O empenho no aprendizado da língua nativa e busca permanente pela valorização da estrutura sócio-econômica autônoma dos Zo’é, permite romper com práticas de assistencialismo, que promoviam a dependência. Concomitantemente à autonomia produtiva e alimentar, o diálogo em sua própria língua e o profundo respeito às suas formas sociais promoveram a autoestima cultural e o reconhecimento coletivo da importância da perpetuação de sua autonomia produtiva e práticas milenares, como o cerne de sua sobrevivência e qualidade de vida, refletindo positivamente na saúde, nos padrões de ocupação territorial, na conservação ambiental e na centralização da forma de vida Zo’é como a essência de sua autonomia e direito étnico. O Chefe da Frente de proteção Cuminapanema, João Lobato, que trabalha na região há mais de 10 anos, destaca a importância desse povo. Para ele, “o Zo’é hoje se constitui ainda numa possibilidade de entendermos e/ou melhorarmos a nossa relação com outros povos indígenas, que ainda virão, enquanto isolados. E também rever a possibilidade de conhecer melhor outros povos”.

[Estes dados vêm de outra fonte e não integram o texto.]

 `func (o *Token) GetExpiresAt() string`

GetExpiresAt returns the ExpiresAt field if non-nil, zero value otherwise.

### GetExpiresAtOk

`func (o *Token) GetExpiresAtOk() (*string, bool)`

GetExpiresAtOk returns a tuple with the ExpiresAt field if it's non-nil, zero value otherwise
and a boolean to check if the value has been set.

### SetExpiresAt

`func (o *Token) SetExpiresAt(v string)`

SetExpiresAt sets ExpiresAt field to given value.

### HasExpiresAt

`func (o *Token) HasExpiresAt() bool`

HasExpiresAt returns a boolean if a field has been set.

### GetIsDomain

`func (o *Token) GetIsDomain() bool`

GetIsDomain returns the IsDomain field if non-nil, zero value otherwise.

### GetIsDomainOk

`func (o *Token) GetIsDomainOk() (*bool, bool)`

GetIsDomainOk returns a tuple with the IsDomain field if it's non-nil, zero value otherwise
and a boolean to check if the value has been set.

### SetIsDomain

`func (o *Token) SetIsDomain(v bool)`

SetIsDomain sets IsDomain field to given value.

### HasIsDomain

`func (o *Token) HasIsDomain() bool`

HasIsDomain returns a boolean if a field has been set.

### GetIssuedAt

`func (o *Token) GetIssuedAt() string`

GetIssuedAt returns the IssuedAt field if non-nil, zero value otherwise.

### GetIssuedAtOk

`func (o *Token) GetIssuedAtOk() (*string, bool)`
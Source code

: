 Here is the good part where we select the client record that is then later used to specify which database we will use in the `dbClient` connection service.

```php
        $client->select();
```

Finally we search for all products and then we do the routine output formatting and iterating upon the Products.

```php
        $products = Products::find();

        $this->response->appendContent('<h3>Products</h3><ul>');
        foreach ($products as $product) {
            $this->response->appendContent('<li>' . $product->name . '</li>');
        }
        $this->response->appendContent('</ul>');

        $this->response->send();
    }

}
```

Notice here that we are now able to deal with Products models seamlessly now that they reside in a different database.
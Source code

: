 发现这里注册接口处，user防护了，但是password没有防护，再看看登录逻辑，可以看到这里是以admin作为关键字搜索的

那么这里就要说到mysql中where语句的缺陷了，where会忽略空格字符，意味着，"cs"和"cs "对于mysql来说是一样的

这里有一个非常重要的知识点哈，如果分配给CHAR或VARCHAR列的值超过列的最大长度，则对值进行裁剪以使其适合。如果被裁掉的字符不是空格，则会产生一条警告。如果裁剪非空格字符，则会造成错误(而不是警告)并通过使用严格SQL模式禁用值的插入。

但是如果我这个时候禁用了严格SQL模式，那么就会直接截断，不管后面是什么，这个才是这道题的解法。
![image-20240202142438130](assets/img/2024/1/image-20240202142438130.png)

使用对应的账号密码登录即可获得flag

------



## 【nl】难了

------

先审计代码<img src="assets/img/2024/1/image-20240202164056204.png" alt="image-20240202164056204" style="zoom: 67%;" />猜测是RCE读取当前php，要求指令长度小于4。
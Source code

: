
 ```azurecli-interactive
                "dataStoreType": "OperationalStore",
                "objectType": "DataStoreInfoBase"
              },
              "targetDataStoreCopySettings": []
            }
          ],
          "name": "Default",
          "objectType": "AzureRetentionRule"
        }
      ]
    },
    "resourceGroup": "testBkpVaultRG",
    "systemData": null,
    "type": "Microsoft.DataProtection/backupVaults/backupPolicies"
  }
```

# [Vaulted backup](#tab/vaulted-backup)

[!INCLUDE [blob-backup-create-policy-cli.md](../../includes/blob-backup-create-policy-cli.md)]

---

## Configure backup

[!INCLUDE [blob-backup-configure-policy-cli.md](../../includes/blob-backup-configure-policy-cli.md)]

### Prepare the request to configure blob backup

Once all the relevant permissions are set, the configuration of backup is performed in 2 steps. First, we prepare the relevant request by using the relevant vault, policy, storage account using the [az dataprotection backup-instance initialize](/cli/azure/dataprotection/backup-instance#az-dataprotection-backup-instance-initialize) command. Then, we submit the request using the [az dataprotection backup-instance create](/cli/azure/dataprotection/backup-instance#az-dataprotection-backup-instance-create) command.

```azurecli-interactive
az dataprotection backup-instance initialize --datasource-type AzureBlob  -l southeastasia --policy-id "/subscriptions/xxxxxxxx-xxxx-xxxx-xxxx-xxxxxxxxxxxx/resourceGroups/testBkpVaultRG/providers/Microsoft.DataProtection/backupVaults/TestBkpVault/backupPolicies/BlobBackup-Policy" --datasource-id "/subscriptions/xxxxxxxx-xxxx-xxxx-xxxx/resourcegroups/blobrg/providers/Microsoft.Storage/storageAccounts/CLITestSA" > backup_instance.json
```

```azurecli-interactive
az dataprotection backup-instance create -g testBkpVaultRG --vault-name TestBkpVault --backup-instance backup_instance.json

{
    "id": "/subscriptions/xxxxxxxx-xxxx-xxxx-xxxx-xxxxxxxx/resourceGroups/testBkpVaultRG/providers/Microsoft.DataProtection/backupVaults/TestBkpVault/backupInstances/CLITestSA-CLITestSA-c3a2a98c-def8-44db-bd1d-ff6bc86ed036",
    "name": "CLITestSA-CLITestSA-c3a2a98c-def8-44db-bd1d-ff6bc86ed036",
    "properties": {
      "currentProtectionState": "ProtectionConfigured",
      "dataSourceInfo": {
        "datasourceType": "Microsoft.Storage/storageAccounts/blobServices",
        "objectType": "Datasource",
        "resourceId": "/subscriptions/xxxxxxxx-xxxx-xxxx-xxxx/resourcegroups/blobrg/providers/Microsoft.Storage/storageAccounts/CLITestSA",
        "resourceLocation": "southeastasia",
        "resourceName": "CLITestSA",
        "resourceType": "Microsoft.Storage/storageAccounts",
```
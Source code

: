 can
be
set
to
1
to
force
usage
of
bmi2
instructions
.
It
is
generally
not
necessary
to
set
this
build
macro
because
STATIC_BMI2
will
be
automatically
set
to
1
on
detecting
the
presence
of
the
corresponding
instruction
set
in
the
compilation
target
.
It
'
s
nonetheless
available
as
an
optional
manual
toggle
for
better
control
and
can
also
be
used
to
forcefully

Todo o procedimento só foi realizado com a colaboração do Dr.Erik Jennings Simões, coordenador em saúde da Frente Cuminapanema, do Dr. Alan Soares e Dr. Bruno Moura, médicos radiologistas do Hospital Regional do Oeste do Pará, Dr. Fábio Tozzi, cirurgião do Projeto Saúde e Alegria e médico colaborador junto aos Zo’é, do Dr. Marcelo Averbach, cirurgião, e do anestesista Dr. Enis Donizetti Silva, ambos do Hospital Sírio-Libanês (SP), instituição que emprestou o videolaparoscópio e todo o aparato tecnológico. Para adaptar o Centro de Saúde da Terra Indígena Zo’é foi preciso da ajuda do Dr. Paulo Haiek, cirurgião do Hospital Universitário da Paraíba e Hospital Santa Izabel, que disponibilizaram parte dos materiais. Em área, os cirurgiões receberam integral apoio técnico e linguístico da enfermeira Suely de Brito Pinto, da Frente Cuminapanema.

Memória

Os Zo’é tornaram-se publicamente conhecidos no final dos anos 80 (inicialmente chamados “Poturús”) como um dos últimos povos da Amazônia a entrar em “contato efetivo” com a sociedade ocidental. No início da década de 80, missionários da Missão Novas Tribos (MNTB), dispuseram-se a atraí-los com fins evangelizadores, a revelia de autorização do estado. Esta relação proselitista perdurou por alguns anos e deixou sequelas coletivas, sobretudo altíssimas taxas de morbi-mortalidade. Em 1991, a FUNAI retirou legalmente a MNTB do território Zo’é, assumindo a assistência exclusiva daquela população. Mesmo sabendo da existência do povo Zo’é, foi na década de 90 que a Funai conseguiu a interdição imediata do território, inicialmente conhecido como Área Indígena Cuminapanema-Urucuriana e, posteriormente, demarcado como Terra Indígena Zo’é, com 668,5 mil hectares. Além de garantir a demarcação da terra indígena, a Funai se empenhou em adicionar legalmente faixas de proteção ambiental no entorno do território indígena, implantando o princípio jurídico-ambiental de “zonas intangíveis” para conservação e reprodução segura dos espécimes da flora e fauna e preservação de recursos hídricos.

Lições de vida

O sucesso da expedição trouxe lições que vão além do que medicina especializada pode promover. “Quando estávamos na área soubemos do nascimento de uma criança Zo’é, de parto normal, na rede, que aumentou para 251 a população da tribo”, contou o Dr. Fábio Tozzi.

“Nos dias em que estivemos lá, a convivência com um povo tão evoluído socialmente como os Zo’é faz a gente refletir como nossa civilização ainda tem de aprender e evoluir. Observar a vida simples desapegada do consumismo, o amor na criação dos filhos, o respeito com os índios mais velhos e a harmonia nas aldeias, a vida simples e ligada a natureza, são coisas que nos ensinam mais do aquilo que pudemos levar àquele povo”, completou Tozzi.

Nota: com informações da Funai (http://www.funai.gov.br/ultimas/noticias/1_semestre_2010/fevereiro/un2010_07.html)
E do release revisado por João Lobato e Rosa Cartagenes e aprovado pela CGIIRC-Funai.